## Data to use:
......

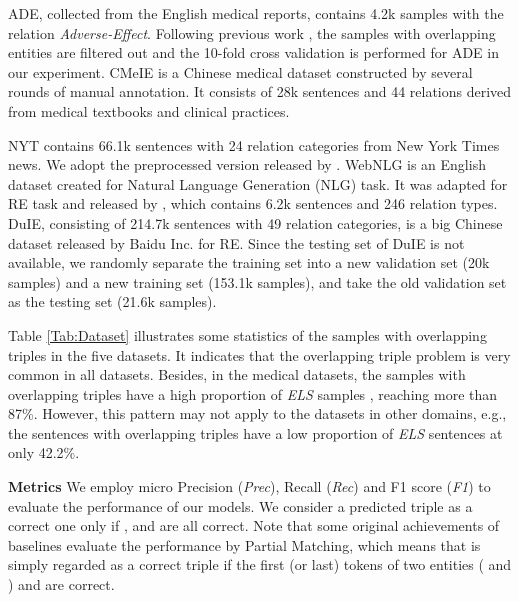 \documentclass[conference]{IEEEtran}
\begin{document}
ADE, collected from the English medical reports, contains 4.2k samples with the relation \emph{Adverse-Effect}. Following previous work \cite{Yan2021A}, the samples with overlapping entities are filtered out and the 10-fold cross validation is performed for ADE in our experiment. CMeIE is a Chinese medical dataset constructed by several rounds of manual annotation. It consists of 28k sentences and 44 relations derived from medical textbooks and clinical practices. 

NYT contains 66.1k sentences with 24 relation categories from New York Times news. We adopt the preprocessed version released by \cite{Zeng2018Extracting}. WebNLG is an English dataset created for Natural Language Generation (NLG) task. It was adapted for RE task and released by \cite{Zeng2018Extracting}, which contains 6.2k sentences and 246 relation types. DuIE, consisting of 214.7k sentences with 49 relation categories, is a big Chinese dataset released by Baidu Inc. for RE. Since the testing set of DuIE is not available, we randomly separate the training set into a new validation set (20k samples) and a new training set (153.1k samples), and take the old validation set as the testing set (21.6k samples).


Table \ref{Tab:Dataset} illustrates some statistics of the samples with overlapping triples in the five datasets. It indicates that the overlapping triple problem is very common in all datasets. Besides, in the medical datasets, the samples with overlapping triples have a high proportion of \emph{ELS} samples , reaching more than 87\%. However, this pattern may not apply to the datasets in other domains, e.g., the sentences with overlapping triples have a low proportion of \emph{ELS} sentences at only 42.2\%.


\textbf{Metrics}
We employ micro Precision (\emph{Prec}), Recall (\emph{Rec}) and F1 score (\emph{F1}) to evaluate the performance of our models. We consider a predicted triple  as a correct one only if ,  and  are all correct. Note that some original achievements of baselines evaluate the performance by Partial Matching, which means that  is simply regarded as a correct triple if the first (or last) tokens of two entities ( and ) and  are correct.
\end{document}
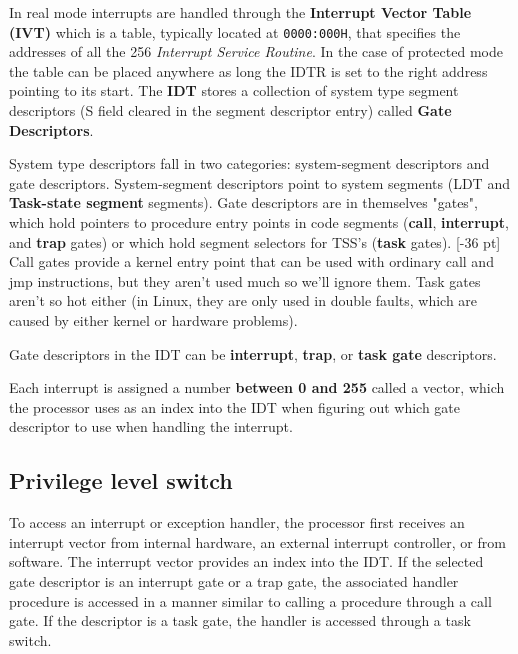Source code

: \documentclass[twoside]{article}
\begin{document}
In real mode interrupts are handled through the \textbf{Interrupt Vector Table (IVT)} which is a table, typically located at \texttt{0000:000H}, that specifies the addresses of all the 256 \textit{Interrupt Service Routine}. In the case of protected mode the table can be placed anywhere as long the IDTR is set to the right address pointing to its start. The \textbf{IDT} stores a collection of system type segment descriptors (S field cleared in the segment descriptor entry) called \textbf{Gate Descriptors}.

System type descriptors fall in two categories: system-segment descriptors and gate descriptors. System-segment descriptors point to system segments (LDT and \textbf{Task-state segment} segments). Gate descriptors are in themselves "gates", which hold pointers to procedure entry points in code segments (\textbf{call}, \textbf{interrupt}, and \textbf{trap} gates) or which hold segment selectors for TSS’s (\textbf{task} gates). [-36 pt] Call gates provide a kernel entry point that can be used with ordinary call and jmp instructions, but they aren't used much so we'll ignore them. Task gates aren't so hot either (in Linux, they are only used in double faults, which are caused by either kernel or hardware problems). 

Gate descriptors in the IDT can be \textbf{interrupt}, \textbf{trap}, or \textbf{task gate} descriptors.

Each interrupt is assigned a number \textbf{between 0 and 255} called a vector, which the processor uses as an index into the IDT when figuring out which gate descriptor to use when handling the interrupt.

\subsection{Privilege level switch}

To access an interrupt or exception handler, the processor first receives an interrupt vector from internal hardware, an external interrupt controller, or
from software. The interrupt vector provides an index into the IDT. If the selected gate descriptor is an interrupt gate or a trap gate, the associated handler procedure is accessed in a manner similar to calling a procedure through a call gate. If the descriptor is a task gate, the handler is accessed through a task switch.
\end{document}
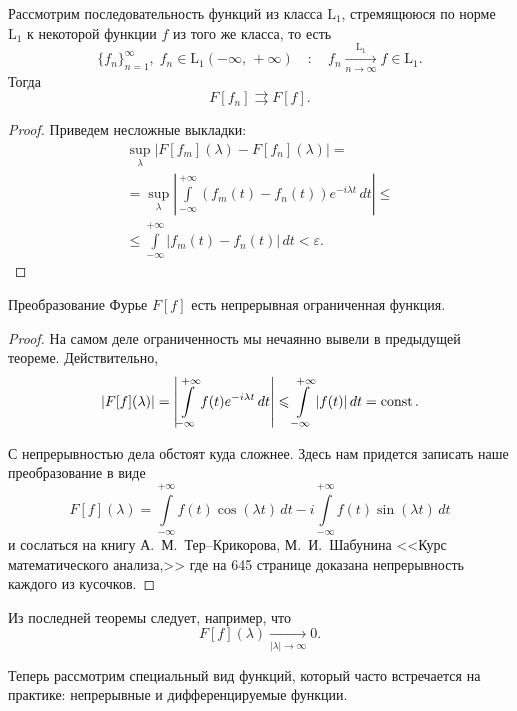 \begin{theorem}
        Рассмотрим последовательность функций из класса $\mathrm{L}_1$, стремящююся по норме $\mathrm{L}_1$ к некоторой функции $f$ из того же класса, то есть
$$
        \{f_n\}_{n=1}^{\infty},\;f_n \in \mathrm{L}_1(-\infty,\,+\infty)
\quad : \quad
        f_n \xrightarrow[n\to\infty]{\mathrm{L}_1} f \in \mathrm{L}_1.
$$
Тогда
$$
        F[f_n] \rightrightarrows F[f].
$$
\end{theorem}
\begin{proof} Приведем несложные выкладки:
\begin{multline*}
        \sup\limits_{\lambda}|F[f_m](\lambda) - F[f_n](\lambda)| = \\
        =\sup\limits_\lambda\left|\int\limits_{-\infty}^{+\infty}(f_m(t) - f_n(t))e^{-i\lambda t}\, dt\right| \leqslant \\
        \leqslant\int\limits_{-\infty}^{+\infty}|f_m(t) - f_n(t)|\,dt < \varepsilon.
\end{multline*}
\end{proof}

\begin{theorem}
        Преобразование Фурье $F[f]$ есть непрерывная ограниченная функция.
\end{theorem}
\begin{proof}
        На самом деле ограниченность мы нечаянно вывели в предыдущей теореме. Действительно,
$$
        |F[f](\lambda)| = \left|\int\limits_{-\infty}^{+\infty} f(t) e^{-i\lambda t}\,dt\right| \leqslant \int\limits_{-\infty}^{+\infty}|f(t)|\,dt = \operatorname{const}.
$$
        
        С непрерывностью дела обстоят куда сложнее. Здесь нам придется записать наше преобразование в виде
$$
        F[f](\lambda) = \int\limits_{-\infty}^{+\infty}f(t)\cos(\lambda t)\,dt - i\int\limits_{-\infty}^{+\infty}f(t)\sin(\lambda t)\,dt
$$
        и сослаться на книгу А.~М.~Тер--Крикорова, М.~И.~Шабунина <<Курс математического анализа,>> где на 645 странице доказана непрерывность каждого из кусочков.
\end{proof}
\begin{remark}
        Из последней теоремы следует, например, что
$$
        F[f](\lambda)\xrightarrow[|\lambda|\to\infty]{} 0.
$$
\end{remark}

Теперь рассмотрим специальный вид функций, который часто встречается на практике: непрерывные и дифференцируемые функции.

......

## Goal of the exercise:
Find the lines in the data that include "есть", then copy each of them.

## Exercise solution:
        Рассмотрим последовательность функций из класса $\mathrm{L}_1$, стремящююся по норме $\mathrm{L}_1$ к некоторой функции $f$ из того же класса, то есть
        Преобразование Фурье $F[f]$ есть непрерывная ограниченная функция.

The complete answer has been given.